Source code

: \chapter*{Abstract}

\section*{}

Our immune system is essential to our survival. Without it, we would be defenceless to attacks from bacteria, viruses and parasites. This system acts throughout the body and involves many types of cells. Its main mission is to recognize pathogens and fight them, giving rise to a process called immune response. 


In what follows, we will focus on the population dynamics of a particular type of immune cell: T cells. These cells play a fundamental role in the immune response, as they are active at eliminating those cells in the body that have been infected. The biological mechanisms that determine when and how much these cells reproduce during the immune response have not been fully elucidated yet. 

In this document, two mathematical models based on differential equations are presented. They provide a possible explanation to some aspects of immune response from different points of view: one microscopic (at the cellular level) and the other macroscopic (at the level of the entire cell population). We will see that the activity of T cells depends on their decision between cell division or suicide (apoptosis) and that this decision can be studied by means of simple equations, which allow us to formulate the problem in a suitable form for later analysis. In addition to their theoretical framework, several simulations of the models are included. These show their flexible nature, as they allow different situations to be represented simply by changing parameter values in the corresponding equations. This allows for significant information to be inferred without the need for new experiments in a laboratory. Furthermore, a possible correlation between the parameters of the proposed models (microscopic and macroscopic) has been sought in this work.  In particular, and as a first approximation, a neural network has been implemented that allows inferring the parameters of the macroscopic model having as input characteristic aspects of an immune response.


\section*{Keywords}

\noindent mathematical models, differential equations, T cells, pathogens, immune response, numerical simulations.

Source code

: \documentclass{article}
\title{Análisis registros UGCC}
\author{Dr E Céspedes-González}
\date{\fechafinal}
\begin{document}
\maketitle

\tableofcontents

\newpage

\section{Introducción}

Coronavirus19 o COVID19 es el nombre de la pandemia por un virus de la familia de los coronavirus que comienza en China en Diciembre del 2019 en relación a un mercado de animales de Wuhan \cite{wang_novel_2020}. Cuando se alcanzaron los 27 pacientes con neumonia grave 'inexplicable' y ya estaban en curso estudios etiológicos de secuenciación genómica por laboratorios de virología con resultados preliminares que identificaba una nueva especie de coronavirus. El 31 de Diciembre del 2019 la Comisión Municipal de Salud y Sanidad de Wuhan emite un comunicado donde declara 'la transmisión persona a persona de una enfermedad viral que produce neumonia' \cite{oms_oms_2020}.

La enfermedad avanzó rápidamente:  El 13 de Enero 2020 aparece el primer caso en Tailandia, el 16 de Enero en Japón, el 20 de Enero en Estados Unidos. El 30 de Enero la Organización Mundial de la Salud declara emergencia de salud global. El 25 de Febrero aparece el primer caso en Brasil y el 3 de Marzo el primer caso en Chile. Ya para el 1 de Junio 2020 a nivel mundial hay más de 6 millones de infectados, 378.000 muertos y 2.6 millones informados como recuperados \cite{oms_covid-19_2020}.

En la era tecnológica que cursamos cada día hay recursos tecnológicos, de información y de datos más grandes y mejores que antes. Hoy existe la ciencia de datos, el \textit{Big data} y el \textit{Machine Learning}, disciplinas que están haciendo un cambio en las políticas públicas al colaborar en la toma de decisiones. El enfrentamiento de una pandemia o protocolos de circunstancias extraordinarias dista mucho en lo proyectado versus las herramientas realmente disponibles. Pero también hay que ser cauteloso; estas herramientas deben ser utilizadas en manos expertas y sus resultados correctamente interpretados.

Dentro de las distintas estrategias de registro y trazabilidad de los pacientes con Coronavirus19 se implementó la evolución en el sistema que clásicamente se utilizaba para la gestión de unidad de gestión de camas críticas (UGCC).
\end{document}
┄┄┄┄┄┄┄┄┄┄
→ **WHAT IS EXPECTED**
Return an exact copy of the listing above, complete in every line.

→ **ANSWER BOX**
Source code

: \chapter*{Abstract}

\section*{}

Our immune system is essential to our survival. Without it, we would be defenceless to attacks from bacteria, viruses and parasites. This system acts throughout the body and involves many types of cells. Its main mission is to recognize pathogens and fight them, giving rise to a process called immune response. 


In what follows, we will focus on the population dynamics of a particular type of immune cell: T cells. These cells play a fundamental role in the immune response, as they are active at eliminating those cells in the body that have been infected. The biological mechanisms that determine when and how much these cells reproduce during the immune response have not been fully elucidated yet. 

In this document, two mathematical models based on differential equations are presented. They provide a possible explanation to some aspects of immune response from different points of view: one microscopic (at the cellular level) and the other macroscopic (at the level of the entire cell population). We will see that the activity of T cells depends on their decision between cell division or suicide (apoptosis) and that this decision can be studied by means of simple equations, which allow us to formulate the problem in a suitable form for later analysis. In addition to their theoretical framework, several simulations of the models are included. These show their flexible nature, as they allow different situations to be represented simply by changing parameter values in the corresponding equations. This allows for significant information to be inferred without the need for new experiments in a laboratory. Furthermore, a possible correlation between the parameters of the proposed models (microscopic and macroscopic) has been sought in this work.  In particular, and as a first approximation, a neural network has been implemented that allows inferring the parameters of the macroscopic model having as input characteristic aspects of an immune response.


\section*{Keywords}

\noindent mathematical models, differential equations, T cells, pathogens, immune response, numerical simulations.

Source code

: \documentclass{article}
\title{Análisis registros UGCC}
\author{Dr E Céspedes-González}
\date{\fechafinal}
\begin{document}
\maketitle

\tableofcontents

\newpage

\section{Introducción}

Coronavirus19 o COVID19 es el nombre de la pandemia por un virus de la familia de los coronavirus que comienza en China en Diciembre del 2019 en relación a un mercado de animales de Wuhan \cite{wang_novel_2020}. Cuando se alcanzaron los 27 pacientes con neumonia grave 'inexplicable' y ya estaban en curso estudios etiológicos de secuenciación genómica por laboratorios de virología con resultados preliminares que identificaba una nueva especie de coronavirus. El 31 de Diciembre del 2019 la Comisión Municipal de Salud y Sanidad de Wuhan emite un comunicado donde declara 'la transmisión persona a persona de una enfermedad viral que produce neumonia' \cite{oms_oms_2020}.

La enfermedad avanzó rápidamente:  El 13 de Enero 2020 aparece el primer caso en Tailandia, el 16 de Enero en Japón, el 20 de Enero en Estados Unidos. El 30 de Enero la Organización Mundial de la Salud declara emergencia de salud global. El 25 de Febrero aparece el primer caso en Brasil y el 3 de Marzo el primer caso en Chile. Ya para el 1 de Junio 2020 a nivel mundial hay más de 6 millones de infectados, 378.000 muertos y 2.6 millones informados como recuperados \cite{oms_covid-19_2020}.

En la era tecnológica que cursamos cada día hay recursos tecnológicos, de información y de datos más grandes y mejores que antes. Hoy existe la ciencia de datos, el \textit{Big data} y el \textit{Machine Learning}, disciplinas que están haciendo un cambio en las políticas públicas al colaborar en la toma de decisiones. El enfrentamiento de una pandemia o protocolos de circunstancias extraordinarias dista mucho en lo proyectado versus las herramientas realmente disponibles. Pero también hay que ser cauteloso; estas herramientas deben ser utilizadas en manos expertas y sus resultados correctamente interpretados.

Dentro de las distintas estrategias de registro y trazabilidad de los pacientes con Coronavirus19 se implementó la evolución en el sistema que clásicamente se utilizaba para la gestión de unidad de gestión de camas críticas (UGCC).
\end{document}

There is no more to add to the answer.